Kementerian Perdagangan telah meminta Kementerian Pertanian dapat meninjau daging sapi asal Negeri Samba tersebut dalam waktu dekat.
Direktur Jenderal Perdagangan Luar Negeri Kemendag Oke Nurwan seusai acara sosialisasi impor kepada pengusaha di Jakarta, Kamis, mengatakan, peninjauan diperlukan untuk memastikan daging sapi yang akan diimpor terbebas dari penyakit kuku dan mulut.
“Peninjauan harus segera dilakukan agar daging sapi asal Brazil bisa tiba sebelum hari raya Idul Fitri 2018,” jelas Oke.
Oke menargetkan daging sapi impor dapat dikirim ke Indonesia pada April mendatang.

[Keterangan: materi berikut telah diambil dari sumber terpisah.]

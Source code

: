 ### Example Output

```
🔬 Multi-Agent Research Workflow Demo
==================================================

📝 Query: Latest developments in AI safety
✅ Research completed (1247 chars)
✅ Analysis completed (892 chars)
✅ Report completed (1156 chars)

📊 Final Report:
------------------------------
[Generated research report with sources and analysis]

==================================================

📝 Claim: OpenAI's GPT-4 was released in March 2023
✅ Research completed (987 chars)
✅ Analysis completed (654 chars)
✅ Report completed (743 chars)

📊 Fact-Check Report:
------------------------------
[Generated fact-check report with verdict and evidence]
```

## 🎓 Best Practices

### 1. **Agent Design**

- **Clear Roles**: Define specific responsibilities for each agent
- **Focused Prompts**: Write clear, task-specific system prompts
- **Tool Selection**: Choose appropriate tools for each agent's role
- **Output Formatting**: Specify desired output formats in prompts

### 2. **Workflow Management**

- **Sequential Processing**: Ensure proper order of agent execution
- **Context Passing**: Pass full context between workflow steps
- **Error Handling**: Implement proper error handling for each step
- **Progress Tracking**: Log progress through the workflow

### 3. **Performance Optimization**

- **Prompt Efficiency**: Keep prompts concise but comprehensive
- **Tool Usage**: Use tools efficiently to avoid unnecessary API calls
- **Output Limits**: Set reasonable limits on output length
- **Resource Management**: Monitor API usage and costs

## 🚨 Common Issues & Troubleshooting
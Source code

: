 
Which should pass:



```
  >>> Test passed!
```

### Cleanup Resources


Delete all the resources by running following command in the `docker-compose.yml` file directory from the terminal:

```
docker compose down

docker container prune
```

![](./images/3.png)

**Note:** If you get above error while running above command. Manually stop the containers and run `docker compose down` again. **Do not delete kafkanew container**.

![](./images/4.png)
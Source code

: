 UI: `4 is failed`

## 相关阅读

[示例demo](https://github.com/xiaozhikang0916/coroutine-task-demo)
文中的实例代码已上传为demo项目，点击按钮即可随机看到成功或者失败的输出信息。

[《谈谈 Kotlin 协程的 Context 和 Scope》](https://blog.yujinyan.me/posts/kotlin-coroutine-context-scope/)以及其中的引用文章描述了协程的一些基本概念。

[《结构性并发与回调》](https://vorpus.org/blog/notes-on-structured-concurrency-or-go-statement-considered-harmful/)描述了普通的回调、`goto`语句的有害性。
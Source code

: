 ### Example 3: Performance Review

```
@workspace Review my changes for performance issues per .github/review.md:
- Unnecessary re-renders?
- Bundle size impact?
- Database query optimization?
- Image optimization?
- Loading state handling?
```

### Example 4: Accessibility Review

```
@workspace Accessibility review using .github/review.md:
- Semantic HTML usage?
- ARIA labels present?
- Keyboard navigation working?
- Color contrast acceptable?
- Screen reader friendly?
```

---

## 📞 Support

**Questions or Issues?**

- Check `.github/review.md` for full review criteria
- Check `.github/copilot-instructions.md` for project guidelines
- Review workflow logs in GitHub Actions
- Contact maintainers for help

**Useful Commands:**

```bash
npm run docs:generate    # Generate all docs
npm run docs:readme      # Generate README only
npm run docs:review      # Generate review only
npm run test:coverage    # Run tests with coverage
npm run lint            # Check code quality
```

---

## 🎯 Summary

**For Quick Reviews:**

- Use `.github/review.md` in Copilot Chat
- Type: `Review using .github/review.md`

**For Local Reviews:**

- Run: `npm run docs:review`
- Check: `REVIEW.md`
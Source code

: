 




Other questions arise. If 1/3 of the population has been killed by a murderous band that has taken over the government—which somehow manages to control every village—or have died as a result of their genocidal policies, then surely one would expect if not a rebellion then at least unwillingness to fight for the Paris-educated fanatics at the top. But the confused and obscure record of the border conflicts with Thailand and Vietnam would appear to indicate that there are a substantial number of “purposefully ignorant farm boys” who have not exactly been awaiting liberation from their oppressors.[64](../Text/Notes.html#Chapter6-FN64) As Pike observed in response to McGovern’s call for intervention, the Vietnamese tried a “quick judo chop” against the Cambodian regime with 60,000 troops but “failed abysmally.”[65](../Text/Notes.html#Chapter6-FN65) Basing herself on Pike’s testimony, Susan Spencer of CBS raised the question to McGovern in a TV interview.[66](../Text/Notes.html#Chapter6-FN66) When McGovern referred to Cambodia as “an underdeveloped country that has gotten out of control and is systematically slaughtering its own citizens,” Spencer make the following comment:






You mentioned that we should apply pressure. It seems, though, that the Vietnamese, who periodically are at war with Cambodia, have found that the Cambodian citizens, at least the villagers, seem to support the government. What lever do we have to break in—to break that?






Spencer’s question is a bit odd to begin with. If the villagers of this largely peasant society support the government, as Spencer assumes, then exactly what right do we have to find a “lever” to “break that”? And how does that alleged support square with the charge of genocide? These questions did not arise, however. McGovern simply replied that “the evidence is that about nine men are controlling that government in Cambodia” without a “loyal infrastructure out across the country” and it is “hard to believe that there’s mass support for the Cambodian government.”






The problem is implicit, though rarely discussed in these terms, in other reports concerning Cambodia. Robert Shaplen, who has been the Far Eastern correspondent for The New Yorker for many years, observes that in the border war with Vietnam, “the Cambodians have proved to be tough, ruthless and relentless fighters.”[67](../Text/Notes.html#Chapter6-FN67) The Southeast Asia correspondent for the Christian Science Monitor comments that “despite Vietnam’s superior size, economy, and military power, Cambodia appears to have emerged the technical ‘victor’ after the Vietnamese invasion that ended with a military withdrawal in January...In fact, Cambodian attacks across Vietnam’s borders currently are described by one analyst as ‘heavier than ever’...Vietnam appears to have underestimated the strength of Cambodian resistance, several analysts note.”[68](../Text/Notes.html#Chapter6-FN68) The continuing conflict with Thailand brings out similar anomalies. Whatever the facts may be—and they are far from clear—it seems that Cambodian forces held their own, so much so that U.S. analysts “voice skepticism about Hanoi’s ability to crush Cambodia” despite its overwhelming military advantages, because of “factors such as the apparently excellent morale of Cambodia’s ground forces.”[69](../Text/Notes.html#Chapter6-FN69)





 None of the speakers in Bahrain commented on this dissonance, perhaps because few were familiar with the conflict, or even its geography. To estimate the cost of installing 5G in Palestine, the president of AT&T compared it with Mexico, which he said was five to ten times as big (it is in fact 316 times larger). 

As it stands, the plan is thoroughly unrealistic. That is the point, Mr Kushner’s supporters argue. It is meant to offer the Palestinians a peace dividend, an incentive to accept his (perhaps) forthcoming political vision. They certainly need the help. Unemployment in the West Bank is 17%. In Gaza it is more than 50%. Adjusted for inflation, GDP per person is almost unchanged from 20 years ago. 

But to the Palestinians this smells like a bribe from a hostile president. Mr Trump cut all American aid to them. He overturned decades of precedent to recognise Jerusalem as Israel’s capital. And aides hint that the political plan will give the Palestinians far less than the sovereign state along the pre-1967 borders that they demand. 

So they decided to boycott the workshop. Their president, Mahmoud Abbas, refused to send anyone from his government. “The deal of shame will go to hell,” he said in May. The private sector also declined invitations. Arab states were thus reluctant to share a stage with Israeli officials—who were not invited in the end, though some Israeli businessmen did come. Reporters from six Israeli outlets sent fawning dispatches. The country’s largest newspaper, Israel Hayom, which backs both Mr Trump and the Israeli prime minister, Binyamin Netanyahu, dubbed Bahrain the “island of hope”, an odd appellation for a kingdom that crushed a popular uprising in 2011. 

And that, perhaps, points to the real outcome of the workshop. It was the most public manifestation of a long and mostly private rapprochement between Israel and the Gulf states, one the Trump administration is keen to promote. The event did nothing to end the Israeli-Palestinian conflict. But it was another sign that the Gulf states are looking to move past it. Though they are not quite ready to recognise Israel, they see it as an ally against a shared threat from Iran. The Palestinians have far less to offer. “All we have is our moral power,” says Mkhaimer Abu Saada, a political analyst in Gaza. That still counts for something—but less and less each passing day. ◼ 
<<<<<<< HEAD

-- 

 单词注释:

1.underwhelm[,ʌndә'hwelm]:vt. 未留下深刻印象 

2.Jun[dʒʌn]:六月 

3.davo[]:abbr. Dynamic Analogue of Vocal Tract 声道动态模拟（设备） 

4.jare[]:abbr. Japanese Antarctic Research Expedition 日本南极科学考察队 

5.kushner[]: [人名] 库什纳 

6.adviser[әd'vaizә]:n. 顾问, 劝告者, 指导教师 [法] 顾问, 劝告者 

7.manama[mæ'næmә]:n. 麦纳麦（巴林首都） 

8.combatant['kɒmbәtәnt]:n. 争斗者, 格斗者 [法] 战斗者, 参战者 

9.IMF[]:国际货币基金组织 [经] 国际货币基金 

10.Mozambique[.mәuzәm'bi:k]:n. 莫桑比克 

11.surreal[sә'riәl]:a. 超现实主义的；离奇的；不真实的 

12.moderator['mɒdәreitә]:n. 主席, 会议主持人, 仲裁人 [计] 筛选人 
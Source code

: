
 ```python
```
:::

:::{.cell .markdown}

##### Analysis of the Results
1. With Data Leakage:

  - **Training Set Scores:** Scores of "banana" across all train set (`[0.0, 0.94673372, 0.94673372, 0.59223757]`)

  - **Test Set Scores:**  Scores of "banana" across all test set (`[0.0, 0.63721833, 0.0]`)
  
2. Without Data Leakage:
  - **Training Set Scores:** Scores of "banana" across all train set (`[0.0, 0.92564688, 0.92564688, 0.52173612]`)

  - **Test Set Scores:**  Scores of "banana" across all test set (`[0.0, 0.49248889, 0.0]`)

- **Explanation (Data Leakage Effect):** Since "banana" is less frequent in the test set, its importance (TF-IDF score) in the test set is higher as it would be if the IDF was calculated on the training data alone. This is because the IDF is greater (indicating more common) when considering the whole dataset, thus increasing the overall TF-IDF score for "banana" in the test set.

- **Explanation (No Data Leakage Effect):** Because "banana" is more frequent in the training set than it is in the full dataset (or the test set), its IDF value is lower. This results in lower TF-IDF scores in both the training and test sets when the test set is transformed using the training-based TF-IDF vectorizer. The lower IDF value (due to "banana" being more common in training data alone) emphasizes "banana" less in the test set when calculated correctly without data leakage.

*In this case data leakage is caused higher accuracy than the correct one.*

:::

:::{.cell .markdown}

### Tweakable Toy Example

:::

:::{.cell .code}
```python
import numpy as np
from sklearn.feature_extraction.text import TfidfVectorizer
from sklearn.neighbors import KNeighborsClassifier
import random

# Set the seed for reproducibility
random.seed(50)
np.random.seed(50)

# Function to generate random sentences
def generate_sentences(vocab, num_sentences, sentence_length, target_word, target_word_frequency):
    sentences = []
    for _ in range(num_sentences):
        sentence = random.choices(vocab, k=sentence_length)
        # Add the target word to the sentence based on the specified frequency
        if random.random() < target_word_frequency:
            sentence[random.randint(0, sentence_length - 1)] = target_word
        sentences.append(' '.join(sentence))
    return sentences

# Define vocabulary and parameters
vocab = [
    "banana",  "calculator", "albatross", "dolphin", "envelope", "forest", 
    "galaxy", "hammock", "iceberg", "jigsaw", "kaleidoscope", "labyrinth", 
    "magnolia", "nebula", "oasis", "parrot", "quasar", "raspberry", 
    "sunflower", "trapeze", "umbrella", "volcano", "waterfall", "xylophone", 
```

Sebelumnya, Kementerian Pertanian memproyeksikan kebutuhan daging sapi jelang hari raya Idul Fitri antara bulan Mei dan Juni sekitar 119 ribu ton. 76 ribu ton diantaranya akan dipasok dari dalam negeri dan sisanya impor.
Meski begitu, Oke masih belum bisa memastikan jumlah kuota impor daging sapi asal Brazil karena masih menunggu kepastian dari pihak Kementerian Pertanian.
Selanjutnya, menurut Oke kebutuhan daging sapi per tahun sebesar 660 ribu ton dengan rata-rata kebutuhan per bulan sebanyak 55 ribu ton. Namun, pasokan daging sapi nasional hanya bisa memenuhi kebutuhan sebanyak 35 sampai 40 persen saja.
Dia juga memperkirakan terdapat kekurangan 233 ribu ton daging sapi dalam satu tahun. “Nanti itu akan diatur dari mana masuknya daging sapi, siapa yang mengimpor, dan bagaimana impornya secara bertahap," imbuh Oke.
Pada kesempatan sebelumnya, Menteri Koordinator bidang Perekonomian Darmin Nasution mengatakan pemerintah sedang menjajaki peluang impor daging sapi dari Brazil dan Australia sehingga asal daging impor bisa beragam.
Diversifikasi negara asal daging impor menurut Menteri Darmin agar bisa mendapat pasokan daging yang lebih murah. Pemerintah menargetkan harga daging sapi bisa turun di bawan harga Rp100 ribu per kilogram sebelum ibadah puasa bulan Ramadan.